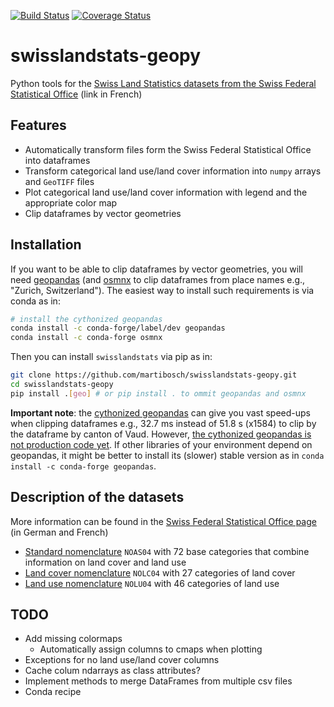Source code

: [![Build Status](https://travis-ci.com/martibosch/swisslandstats-geopy.svg?branch=master)](https://travis-ci.com/martibosch/swisslandstats-geopy)
[![Coverage Status](https://coveralls.io/repos/github/martibosch/swisslandstats-geopy/badge.svg?branch=master)](https://coveralls.io/github/martibosch/swisslandstats-geopy?branch=master)

# swisslandstats-geopy

Python tools for the [Swiss Land Statistics datasets from the Swiss Federal Statistical Office](https://www.bfs.admin.ch/bfs/fr/home/services/geostat/geodonnees-statistique-federale/sol-utilisation-couverture/statistique-suisse-superficie.html) (link in French)


## Features

* Automatically transform files form the Swiss Federal Statistical Office into dataframes
* Transform categorical land use/land cover information into `numpy` arrays and `GeoTIFF` files
* Plot categorical land use/land cover information with legend and the appropriate color map
* Clip dataframes by vector geometries


## Installation

If you want to be able to clip dataframes by vector geometries, you will need [geopandas](https://github.com/geopandas/geopandas) (and [osmnx](https://github.com/gboeing/osmnx) to clip dataframes from place names e.g., "Zurich, Switzerland"). The easiest way to install such requirements is via conda as in:

``` bash
# install the cythonized geopandas
conda install -c conda-forge/label/dev geopandas
conda install -c conda-forge osmnx
```

Then you can install `swisslandstats` via pip as in:

``` bash
git clone https://github.com/martibosch/swisslandstats-geopy.git
cd swisslandstats-geopy
pip install .[geo] # or pip install . to ommit geopandas and osmnx
```

**Important note**: the [cythonized geopandas](https://jorisvandenbossche.github.io/blog/2017/09/19/geopandas-cython/) can give you vast speed-ups when clipping dataframes e.g., 32.7 ms instead of 51.8 s (x1584) to clip by the dataframe by canton of Vaud. However, [the cythonized geopandas is not production code yet](https://github.com/geopandas/geopandas/issues/473). If other libraries of your environment depend on geopandas, it might be better to install its (slower) stable version as in `conda install -c conda-forge geopandas`.

## Description of the datasets

More information can be found in the [Swiss Federal Statistical Office page](https://www.bfs.admin.ch/bfs/fr/home/services/geostat/geodonnees-statistique-federale/sol-utilisation-couverture/statistique-suisse-superficie.html) (in German and French)

* [Standard nomenclature](https://www.bfs.admin.ch/bfs/fr/home/services/geostat/geodonnees-statistique-federale/sol-utilisation-couverture/statistique-suisse-superficie/nomenclature-standard.html) `NOAS04` with 72 base categories that combine information on land cover and land use
* [Land cover nomenclature](https://www.bfs.admin.ch/bfs/fr/home/services/geostat/geodonnees-statistique-federale/sol-utilisation-couverture/statistique-suisse-superficie/occupation-sol.html) `NOLC04` with 27 categories of land cover
* [Land use nomenclature](https://www.bfs.admin.ch/bfs/fr/home/services/geostat/geodonnees-statistique-federale/sol-utilisation-couverture/statistique-suisse-superficie/utilisation-sol.html) `NOLU04` with 46 categories of land use


## TODO

* Add missing colormaps
  * Automatically assign columns to cmaps when plotting
* Exceptions for no land use/land cover columns
* Cache colum ndarrays as class attributes?
* Implement methods to merge DataFrames from multiple csv files
* Conda recipe

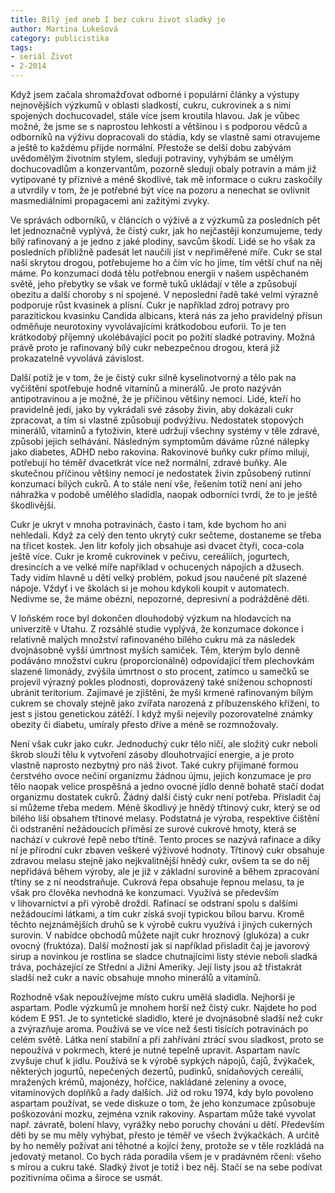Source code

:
 ```yaml
---
title: Bílý jed aneb I bez cukru život sladký je
author: Martina Lukešová
category: publicistika
tags:
- seriál Život
- 2-2014
---
```


Když jsem začala shromažďovat odborné i populární články a výstupy nejnovějších výzkumů v oblasti sladkostí, cukru, cukrovinek a s nimi spojených dochucovadel, stále více jsem kroutila hlavou. Jak je vůbec možné, že jsme se s naprostou lehkostí a většinou i s podporou vědců a odborníků na výživu dopracovali do stádia, kdy se vlastně sami otravujeme a ještě to každému přijde normální. Přestože se delší dobu zabývám uvědomělým životním stylem, sleduji potraviny, vyhýbám se umělým dochucovadlům a konzervantům, pozorně sleduji obaly potravin a mám již vytipované ty příznivé a méně škodlivé, tak mě informace o cukru zaskočily a utvrdily v tom, že je potřebné být více na pozoru a nenechat se ovlivnit masmediálními propagacemi ani zažitými zvyky.

Ve správách odborníků, v článcích o výživě a z výzkumů za posledních pět let jednoznačně vyplývá, že čistý cukr, jak ho nejčastěji konzumujeme, tedy bílý rafinovaný a je jedno z jaké plodiny, savcům škodí. Lidé se ho však za posledních přibližně padesát let naučili jíst v nepřiměřené míře. Cukr se stal naší skrytou drogou, potřebujeme ho a čím víc ho jíme, tím větší chuť na něj máme. Po konzumaci dodá tělu potřebnou energii v našem uspěchaném světě, jeho přebytky se však ve formě tuků ukládají v těle a způsobují obezitu a další choroby s ní spojené. V neposlední řadě také velmi výrazně podporuje růst kvasinek a plísní. Cukr je například zdroj potravy pro parazitickou kvasinku Candida albicans, která nás za jeho pravidelný přísun odměňuje neurotoxiny vyvolávajícími krátkodobou euforii. To je ten krátkodobý příjemný ukolébávající pocit po požití sladké potraviny. Možná právě proto je rafinovaný bílý cukr nebezpečnou drogou, která již prokazatelně vyvolává závislost.

Další potíž je v tom, že je čistý cukr silně kyselinotvorný a tělo pak na vyčištění spotřebuje hodně vitamínů a minerálů. Je proto nazýván antipotravinou a je možné, že je příčinou většiny nemocí. Lidé, kteří ho pravidelně jedí, jako by vykrádali své zásoby živin, aby dokázali cukr zpracovat, a tím si vlastně způsobují podvýživu. Nedostatek stopových minerálů, vitaminů a fytoživin, které udržují všechny systémy v těle zdravé, způsobí jejich selhávání. Následným symptomům dáváme různé nálepky jako diabetes, ADHD nebo rakovina. Rakovinové buňky cukr přímo milují, potřebují ho téměř dvacetkrát více než normální, zdravé buňky. Ale skutečnou příčinou většiny nemocí je nedostatek živin způsobený rutinní konzumací bílých cukrů. A to stále není vše, řešením totiž není ani jeho náhražka v podobě umělého sladidla, naopak odborníci tvrdí, že to je ještě škodlivější.

Cukr je ukryt v mnoha potravinách, často i tam, kde bychom ho ani nehledali. Když za celý den tento ukrytý cukr sečteme, dostaneme se třeba na třicet kostek. Jen litr kofoly jich obsahuje asi dvacet čtyři, coca-cola ještě více. Cukr je kromě cukrovinek v pečivu, cereáliích, jogurtech, dresincích a ve velké míře například v ochucených nápojích a džusech. Tady vidím hlavně u dětí velký problém, pokud jsou naučené pít slazené nápoje. Vždyť i ve školách si je mohou kdykoli koupit v automatech. Nedivme se, že máme obézní, nepozorné, depresivní a podrážděné děti.

V loňském roce byl dokončen dlouhodobý výzkum na hlodavcích na univerzitě v Utahu. Z rozsáhlé studie vyplývá, že konzumace dokonce i relativně malých množství rafinovaného bílého cukru má za následek dvojnásobně vyšší úmrtnost myších samiček. Těm, kterým bylo denně podáváno množství cukru (proporcionálně) odpovídající třem plechovkám slazené limonády, zvýšila úmrtnost o sto procent, zatímco u samečků se projevil výrazný pokles plodnosti, doprovázený také sníženou schopností ubránit teritorium. Zajímavé je zjištění, že myši krmené rafinovaným bílým cukrem se chovaly stejně jako zvířata narozená z příbuzenského křížení, to jest s jistou genetickou zátěží. I když myši nejevily pozorovatelné známky obezity či diabetu, umíraly přesto dříve a méně se rozmnožovaly.

Není však cukr jako cukr. Jednoduchý cukr tělo ničí, ale složitý cukr neboli škrob slouží tělu k vytvoření zásoby dlouhotrvající energie, a je proto vlastně naprosto nezbytný pro náš život. Také cukry přijímané formou čerstvého ovoce nečiní organizmu žádnou újmu, jejich konzumace je pro tělo naopak velice prospěšná a jedno ovocné jídlo denně bohatě stačí dodat organizmu dostatek cukrů. Žádný další čistý cukr není potřeba. Přisladit čaj si můžeme třeba medem. Méně škodlivý je hnědý třtinový cukr, který se od bílého liší obsahem třtinové melasy. Podstatná je výroba, respektive čištění či odstranění nežádoucích příměsí ze surové cukrové hmoty, která se nachází v cukrové řepě nebo třtině. Tento proces se nazývá rafinace a díky ní je přírodní cukr zbaven veškeré výživové hodnoty. Třtinový cukr obsahuje zdravou melasu stejně jako nejkvalitnější hnědý cukr, ovšem ta se do něj nepřidává během výroby, ale je již v základní surovině a během zpracování třtiny se z ní neodstraňuje. Cukrová řepa obsahuje řepnou melasu, ta je však pro člověka nevhodná ke konzumaci. Využívá se především v lihovarnictví a při výrobě droždí. Rafinací se odstraní spolu s dalšími nežádoucími látkami, a tím cukr získá svoji typickou bílou barvu. Kromě těchto nejznámějších druhů se k výrobě cukru využívá i jiných cukerných surovin. V nabídce obchodů můžete najít cukr hroznový (glukóza) a cukr ovocný (fruktóza). Další možností jak si například přisladit čaj je javorový sirup a novinkou je rostlina se sladce chutnajícími listy stévie neboli sladká tráva, pocházející ze Střední a Jižní Ameriky. Její listy jsou až třistakrát sladší než cukr a navíc obsahuje mnoho minerálů a vitamínů.

Rozhodně však nepoužívejme místo cukru umělá sladidla. Nejhorší je aspartam. Podle výzkumů je mnohem horší než čistý cukr. Najdete ho pod kódem E 951. Je to syntetické sladidlo, které je dvojnásobně sladší než cukr a zvýrazňuje aroma. Používá se ve více než šesti tisících potravinách po celém světě. Látka není stabilní a při zahřívání ztrácí svou sladkost, proto se nepoužívá v pokrmech, které je nutné tepelně upravit. Aspartam navíc zvyšuje chuť k jídlu. Používá se k výrobě sypkých nápojů, čajů, žvýkaček, některých jogurtů, nepečených dezertů, pudinků, snídaňových cereálií, mražených krémů, majonézy, hořčice, nakládané zeleniny a ovoce, vitamínových doplňků a řady dalších. Již od roku 1974, kdy bylo povoleno aspartam používat, se vede diskuze o tom, že jeho konzumace způsobuje poškozování mozku, zejména vznik rakoviny. Aspartam může také vyvolat např. závratě, bolení hlavy, vyrážky nebo poruchy chování u dětí. Především děti by se mu měly vyhýbat, přesto je téměř ve všech žvýkačkách. A určitě by ho neměly požívat ani těhotné a kojící ženy, protože se v těle rozkládá na jedovatý metanol. 
Co bych ráda poradila všem je v pradávném rčení: všeho s mírou a cukru také. Sladký život je totiž i bez něj. Stačí se na sebe podívat pozitivníma očima a široce se usmát.
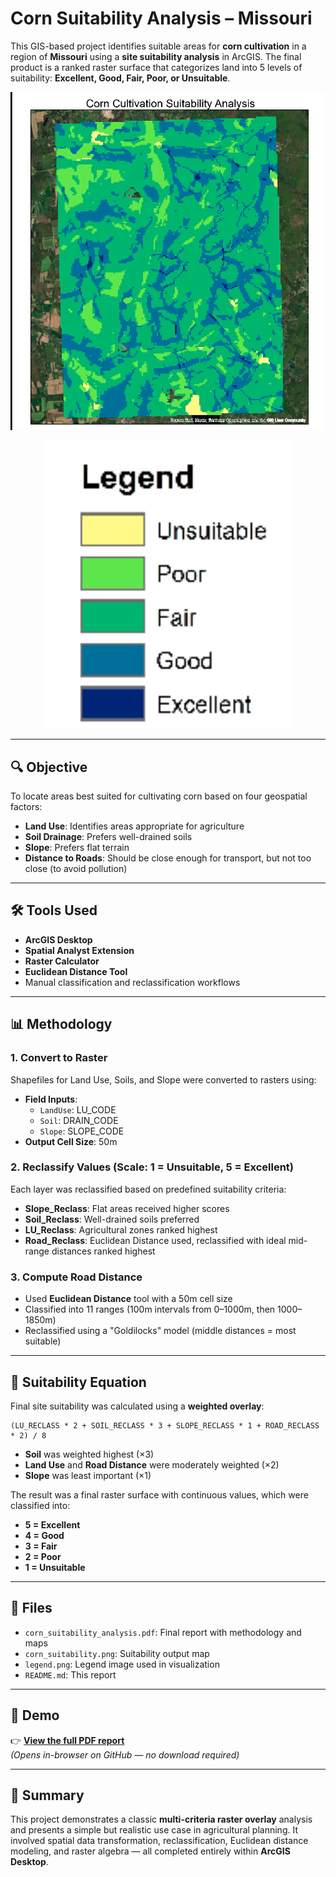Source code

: # Corn Suitability Analysis – Missouri

This GIS-based project identifies suitable areas for **corn cultivation** in a region of **Missouri** using a **site suitability analysis** in ArcGIS. The final product is a ranked raster surface that categorizes land into 5 levels of suitability: **Excellent, Good, Fair, Poor, or Unsuitable**.

<p align="center">
  <img src="./corn_suitability.png" alt="Corn Suitability Map" width="600"/>
</p>

<p align="center">
  <img src="./legend.png" alt="Legend" width="400"/>
</p>

---

## 🔍 Objective

To locate areas best suited for cultivating corn based on four geospatial factors:

- **Land Use**: Identifies areas appropriate for agriculture  
- **Soil Drainage**: Prefers well-drained soils  
- **Slope**: Prefers flat terrain  
- **Distance to Roads**: Should be close enough for transport, but not too close (to avoid pollution)

---

## 🛠️ Tools Used

- **ArcGIS Desktop**
- **Spatial Analyst Extension**
- **Raster Calculator**
- **Euclidean Distance Tool**
- Manual classification and reclassification workflows

---

## 📊 Methodology

### 1. Convert to Raster

Shapefiles for Land Use, Soils, and Slope were converted to rasters using:

- **Field Inputs**:
  - `LandUse`: LU_CODE
  - `Soil`: DRAIN_CODE
  - `Slope`: SLOPE_CODE
- **Output Cell Size**: 50m

### 2. Reclassify Values (Scale: 1 = Unsuitable, 5 = Excellent)

Each layer was reclassified based on predefined suitability criteria:

- **Slope_Reclass**: Flat areas received higher scores  
- **Soil_Reclass**: Well-drained soils preferred  
- **LU_Reclass**: Agricultural zones ranked highest  
- **Road_Reclass**: Euclidean Distance used, reclassified with ideal mid-range distances ranked highest

### 3. Compute Road Distance

- Used **Euclidean Distance** tool with a 50m cell size  
- Classified into 11 ranges (100m intervals from 0–1000m, then 1000–1850m)  
- Reclassified using a "Goldilocks" model (middle distances = most suitable)

---

## 🧮 Suitability Equation

Final site suitability was calculated using a **weighted overlay**:

```
(LU_RECLASS * 2 + SOIL_RECLASS * 3 + SLOPE_RECLASS * 1 + ROAD_RECLASS * 2) / 8
```

- **Soil** was weighted highest (×3)  
- **Land Use** and **Road Distance** were moderately weighted (×2)  
- **Slope** was least important (×1)  

The result was a final raster surface with continuous values, which were classified into:

- **5 = Excellent**
- **4 = Good**
- **3 = Fair**
- **2 = Poor**
- **1 = Unsuitable**

---

## 📁 Files

- `corn_suitability_analysis.pdf`: Final report with methodology and maps  
- `corn_suitability.png`: Suitability output map  
- `legend.png`: Legend image used in visualization  
- `README.md`: This report

---

## 🔗 Demo

👉 [**View the full PDF report**](./corn_suitability_analysis.pdf)  
*(Opens in-browser on GitHub — no download required)*

---

## 🧠 Summary

This project demonstrates a classic **multi-criteria raster overlay** analysis and presents a simple but realistic use case in agricultural planning. It involved spatial data transformation, reclassification, Euclidean distance modeling, and raster algebra — all completed entirely within **ArcGIS Desktop**.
* * *
Restate the lines of the records exactly, starting at the first and stopping after the line with "## Description of the datasets". Leave out any picture.

Source code

: [![Build Status](https://travis-ci.com/martibosch/swisslandstats-geopy.svg?branch=master)](https://travis-ci.com/martibosch/swisslandstats-geopy)
[![Coverage Status](https://coveralls.io/repos/github/martibosch/swisslandstats-geopy/badge.svg?branch=master)](https://coveralls.io/github/martibosch/swisslandstats-geopy?branch=master)

# swisslandstats-geopy

Python tools for the [Swiss Land Statistics datasets from the Swiss Federal Statistical Office](https://www.bfs.admin.ch/bfs/fr/home/services/geostat/geodonnees-statistique-federale/sol-utilisation-couverture/statistique-suisse-superficie.html) (link in French)


## Features

* Automatically transform files form the Swiss Federal Statistical Office into dataframes
* Transform categorical land use/land cover information into `numpy` arrays and `GeoTIFF` files
* Plot categorical land use/land cover information with legend and the appropriate color map
* Clip dataframes by vector geometries


## Installation

If you want to be able to clip dataframes by vector geometries, you will need [geopandas](https://github.com/geopandas/geopandas) (and [osmnx](https://github.com/gboeing/osmnx) to clip dataframes from place names e.g., "Zurich, Switzerland"). The easiest way to install such requirements is via conda as in:

``` bash
# install the cythonized geopandas
conda install -c conda-forge/label/dev geopandas
conda install -c conda-forge osmnx
```

Then you can install `swisslandstats` via pip as in:

``` bash
git clone https://github.com/martibosch/swisslandstats-geopy.git
cd swisslandstats-geopy
pip install .[geo] # or pip install . to ommit geopandas and osmnx
```

**Important note**: the [cythonized geopandas](https://jorisvandenbossche.github.io/blog/2017/09/19/geopandas-cython/) can give you vast speed-ups when clipping dataframes e.g., 32.7 ms instead of 51.8 s (x1584) to clip by the dataframe by canton of Vaud. However, [the cythonized geopandas is not production code yet](https://github.com/geopandas/geopandas/issues/473). If other libraries of your environment depend on geopandas, it might be better to install its (slower) stable version as in `conda install -c conda-forge geopandas`.

## Description of the datasets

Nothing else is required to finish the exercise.